De ongelooflijke hoeveelheid menselijke aandacht die er in Google Maps is gestopt — bijna elke straat wordt handmatig getweakt — en alle ontwerpbeslissingen worden compleet verhuld achter een gelikte en strakke interface. Een interface waarvan we denken dat hij neutraal is. En als deze internetdiensten niet helemaal doen wat we van ze verwachten dan geven we onszelf of “de computer” de schuld. Zelden houden we de mensen die de software gemaakt hebben verantwoordelijk.
De design-psycholoog Donald Norman verwees een aantal jaar geleden naar een nieuwsbericht over een automobilist die bijna veertien uur rondjes had gereden op een drukke rotonde. Zijn ‘lane keeping’ software zag steeds auto’s naast hem rijden en liet hem daarom niet van baan wisselen.

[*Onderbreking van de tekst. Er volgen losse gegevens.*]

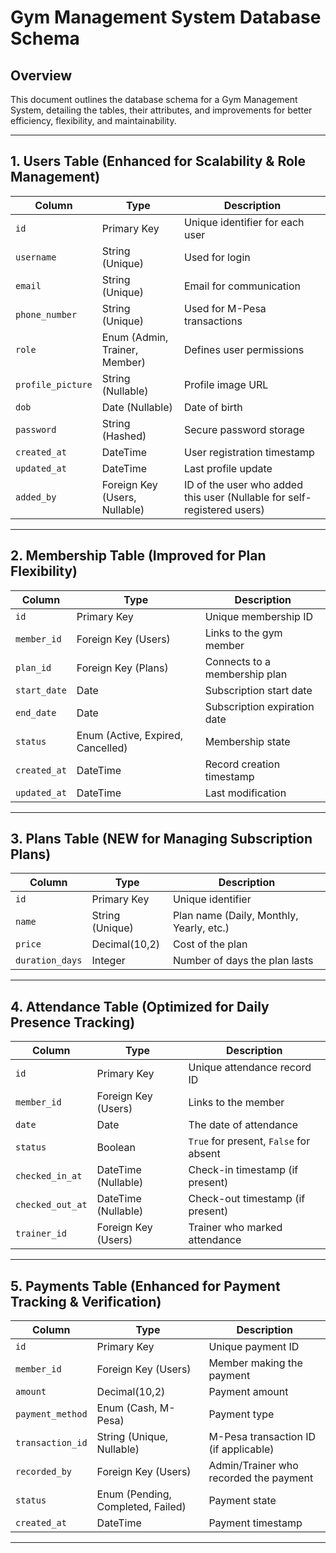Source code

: # Gym Management System Database Schema

## Overview

This document outlines the database schema for a Gym Management System, detailing the tables, their attributes, and improvements for better efficiency, flexibility, and maintainability.

---

## 1. Users Table (Enhanced for Scalability & Role Management)

| Column            | Type                          | Description                                                             |
| ----------------- | ----------------------------- | ----------------------------------------------------------------------- |
| `id`              | Primary Key                   | Unique identifier for each user                                         |
| `username`        | String (Unique)               | Used for login                                                          |
| `email`           | String (Unique)               | Email for communication                                                 |
| `phone_number`    | String (Unique)               | Used for M-Pesa transactions                                            |
| `role`            | Enum (Admin, Trainer, Member) | Defines user permissions                                                |
| `profile_picture` | String (Nullable)             | Profile image URL                                                       |
| `dob`             | Date (Nullable)               | Date of birth                                                           |
| `password`        | String (Hashed)               | Secure password storage                                                 |
| `created_at`      | DateTime                      | User registration timestamp                                             |
| `updated_at`      | DateTime                      | Last profile update                                                     |
| `added_by`        | Foreign Key (Users, Nullable) | ID of the user who added this user (Nullable for self-registered users) |

---

## 2. Membership Table (Improved for Plan Flexibility)

| Column       | Type                              | Description                   |
| ------------ | --------------------------------- | ----------------------------- |
| `id`         | Primary Key                       | Unique membership ID          |
| `member_id`  | Foreign Key (Users)               | Links to the gym member       |
| `plan_id`    | Foreign Key (Plans)               | Connects to a membership plan |
| `start_date` | Date                              | Subscription start date       |
| `end_date`   | Date                              | Subscription expiration date  |
| `status`     | Enum (Active, Expired, Cancelled) | Membership state              |
| `created_at` | DateTime                          | Record creation timestamp     |
| `updated_at` | DateTime                          | Last modification             |

---

## 3. Plans Table (NEW for Managing Subscription Plans)

| Column          | Type            | Description                              |
| --------------- | --------------- | ---------------------------------------- |
| `id`            | Primary Key     | Unique identifier                        |
| `name`          | String (Unique) | Plan name (Daily, Monthly, Yearly, etc.) |
| `price`         | Decimal(10,2)   | Cost of the plan                         |
| `duration_days` | Integer         | Number of days the plan lasts            |

---

## 4. Attendance Table (Optimized for Daily Presence Tracking)

| Column           | Type                | Description                            |
| ---------------- | ------------------- | -------------------------------------- |
| `id`             | Primary Key         | Unique attendance record ID            |
| `member_id`      | Foreign Key (Users) | Links to the member                    |
| `date`           | Date                | The date of attendance                 |
| `status`         | Boolean             | `True` for present, `False` for absent |
| `checked_in_at`  | DateTime (Nullable) | Check-in timestamp (if present)        |
| `checked_out_at` | DateTime (Nullable) | Check-out timestamp (if present)       |
| `trainer_id`     | Foreign Key (Users) | Trainer who marked attendance          |

---

## 5. Payments Table (Enhanced for Payment Tracking & Verification)

| Column           | Type                              | Description                            |
| ---------------- | --------------------------------- | -------------------------------------- |
| `id`             | Primary Key                       | Unique payment ID                      |
| `member_id`      | Foreign Key (Users)               | Member making the payment              |
| `amount`         | Decimal(10,2)                     | Payment amount                         |
| `payment_method` | Enum (Cash, M-Pesa)               | Payment type                           |
| `transaction_id` | String (Unique, Nullable)         | M-Pesa transaction ID (if applicable)  |
| `recorded_by`    | Foreign Key (Users)               | Admin/Trainer who recorded the payment |
| `status`         | Enum (Pending, Completed, Failed) | Payment state                          |
| `created_at`     | DateTime                          | Payment timestamp                      |

---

Hij zat uren in de binnenbaan en kwam er niet meer uit. De politie heeft hem uiteindelijk totaal oververmoeid uit zijn auto geplukt.
Dit is gelukkig geen echt gebeurd verhaal. Maar het had waar kunnen zijn. Norman gebruikt het om te laten zien hoe weinig aandacht er in het ontwerpproces wordt besteed aan onze menselijke cognitieve capaciteiten en beperkingen. Zijn verhaal was ook vooruitziend: onze auto’s luisteren steeds minder vaak naar onze instructies en laten zich leiden door de ontwerpbeslissingen van een programmeur aan de andere kant van de wereld.
In de Verenigde Staten zijn er bijvoorbeeld ongeveer twee miljoen auto’s met een zogenaamde ‘starter interrupt device’. Kredietverstrekkers kunnen daarmee — op afstand — de auto’s van wanbetalers kalt stellen. Ze kunnen trouwens ook zien waar de autobezitters rijden en op locatie gebaseerde beperkingen instellen. Soms heeft dit desastreuze gevolgen. Denk bijvoorbeeld aan het echt gebeurde verhaal van een moeder die probeerde haar astmatische kind met spoed naar het ziekenhuis te brengen, maar van wie de auto niet wilde starten. Ik vind dit symptomatisch voor hoe technologie de afstand vergroot tussen de eigenaren van de technologie en de mensen die de gevolgen van de technologie moeten ondergaan.
De manier waarop software ons gedrag reguleert is vaak erg absoluut. Je kunt een algoritme niet even vriendelijk — of wanhopig — aankijken om een uitzondering op de regel te worden. Naarmate het netwerk in alles om ons heen gaat zitten en ons leven meer en meer gemedieerd wordt door technologie die niet door ons ontworpen is en waar we geen zeggenschap over hebben, zullen we steeds vaker geconfronteerd worden met software die — letterlijk — onmenselijke beslissingen neemt. Dit is de voornaamste reden voor mij om bij Bits of Freedom te werken. Als we de zaken niet snel anders gaan aanpakken, dan worden we compleet afhankelijk van het — noodzakelijkerwijs — beperkte voorstellingsvermogen van de programmeurs die onze levens vormgeven.
Tot slot nog even terug naar Google Maps. Het kan namelijk anders. Een onderzoeker bij Yahoo heeft bijvoorbeeld plekken in Londen gecrowdsourced die stil zijn, mooi zijn of waar mensen gelukkig van worden. Je kunt er dus voor kiezen om een ‘happy route’ te nemen van Piccadilly Circus naar de Tate Modern. Natuurlijk is het fijn om een alternatief te hebben voor de meedogenloze efficiëntie-logica van andere navigatiediensten, maar wat ik er vooral zo mooi vind aan deze alternatieve routes is dat ze mij een expliciete keuze geven over wat ík belangrijk vind als ik door de stad reis.
Hans de Zwart sprak deze lezing op donderdagavond 13 augustus 2015 uit binnen het ‘Come Closer’-programma op het dak van de Oude Kerk in Amsterdam. De tekst werd op 14 augustus gepubliceerd in NRC Handelsblad en op 15 augustus in nrc.next.